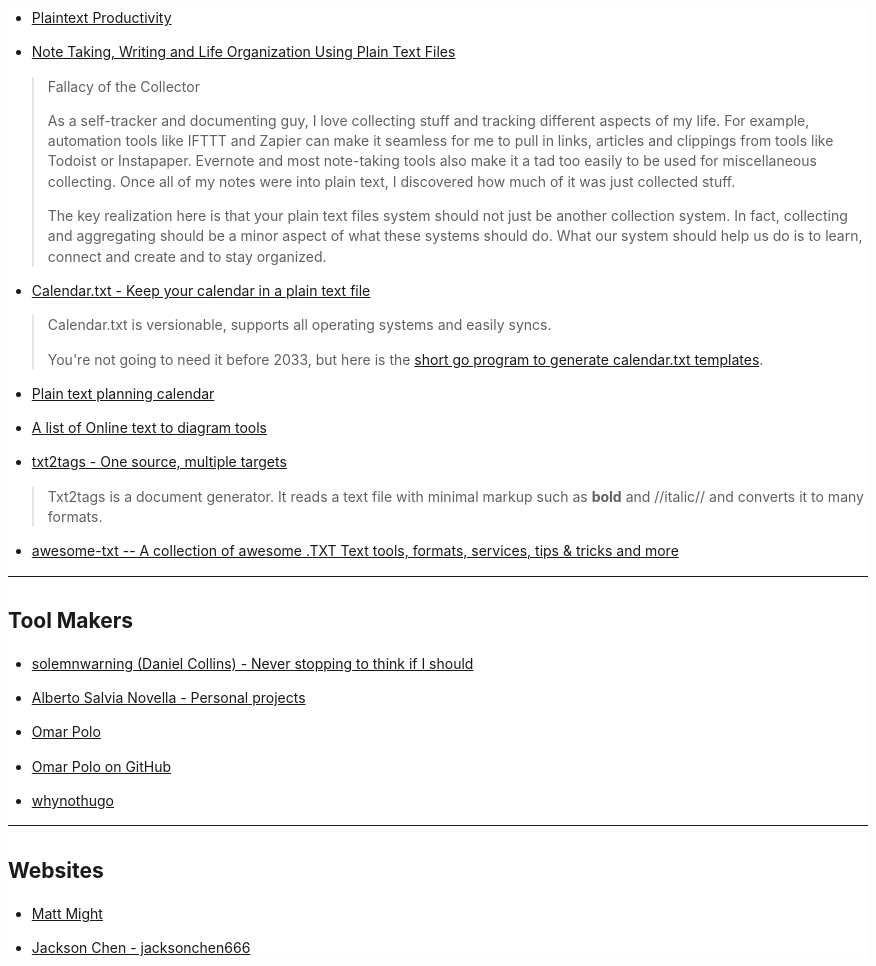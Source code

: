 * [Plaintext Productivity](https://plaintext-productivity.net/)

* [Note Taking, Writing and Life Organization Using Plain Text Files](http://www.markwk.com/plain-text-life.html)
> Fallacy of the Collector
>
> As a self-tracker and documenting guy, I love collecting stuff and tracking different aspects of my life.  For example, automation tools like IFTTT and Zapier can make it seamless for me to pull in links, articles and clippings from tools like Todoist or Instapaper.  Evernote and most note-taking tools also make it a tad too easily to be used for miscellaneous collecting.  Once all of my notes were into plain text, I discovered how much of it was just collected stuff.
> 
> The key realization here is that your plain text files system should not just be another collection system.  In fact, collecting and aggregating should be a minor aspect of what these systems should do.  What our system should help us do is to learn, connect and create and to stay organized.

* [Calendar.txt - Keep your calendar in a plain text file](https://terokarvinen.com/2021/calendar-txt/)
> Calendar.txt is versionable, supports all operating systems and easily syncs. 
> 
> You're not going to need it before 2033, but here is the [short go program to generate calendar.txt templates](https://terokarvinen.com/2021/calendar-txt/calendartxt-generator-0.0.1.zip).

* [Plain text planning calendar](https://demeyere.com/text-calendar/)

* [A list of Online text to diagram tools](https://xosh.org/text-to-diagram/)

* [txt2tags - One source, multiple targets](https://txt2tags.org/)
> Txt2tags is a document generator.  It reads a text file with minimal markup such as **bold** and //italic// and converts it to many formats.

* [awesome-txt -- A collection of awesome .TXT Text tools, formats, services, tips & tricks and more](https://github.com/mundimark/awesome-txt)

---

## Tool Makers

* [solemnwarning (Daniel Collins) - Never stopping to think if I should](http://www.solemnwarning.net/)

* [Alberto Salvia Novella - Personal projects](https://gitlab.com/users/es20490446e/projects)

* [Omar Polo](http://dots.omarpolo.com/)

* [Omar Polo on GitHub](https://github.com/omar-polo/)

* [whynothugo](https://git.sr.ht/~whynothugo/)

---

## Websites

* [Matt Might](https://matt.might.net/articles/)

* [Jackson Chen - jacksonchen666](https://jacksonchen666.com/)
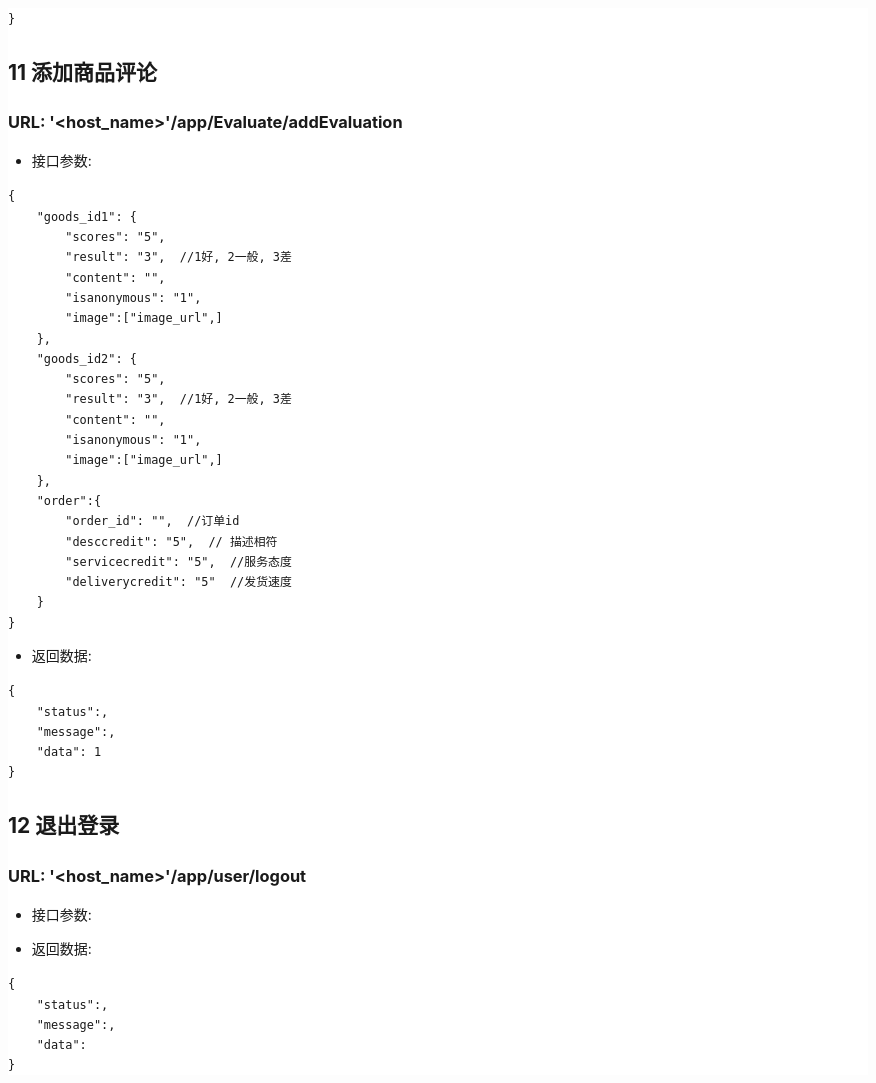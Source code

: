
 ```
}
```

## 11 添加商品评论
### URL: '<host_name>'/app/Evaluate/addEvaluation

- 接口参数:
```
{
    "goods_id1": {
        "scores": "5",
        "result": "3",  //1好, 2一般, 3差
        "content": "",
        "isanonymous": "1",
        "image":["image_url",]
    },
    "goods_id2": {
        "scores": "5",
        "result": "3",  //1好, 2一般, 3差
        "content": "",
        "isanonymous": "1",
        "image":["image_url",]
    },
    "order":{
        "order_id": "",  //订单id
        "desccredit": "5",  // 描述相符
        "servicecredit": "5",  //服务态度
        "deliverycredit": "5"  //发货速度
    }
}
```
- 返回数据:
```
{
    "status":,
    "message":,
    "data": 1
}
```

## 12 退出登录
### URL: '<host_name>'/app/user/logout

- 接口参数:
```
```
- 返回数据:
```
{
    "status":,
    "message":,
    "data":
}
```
- - - - - - -
For the data above, state how many of its lines contain the word "articles", giving no other text.

| Problem solution |
2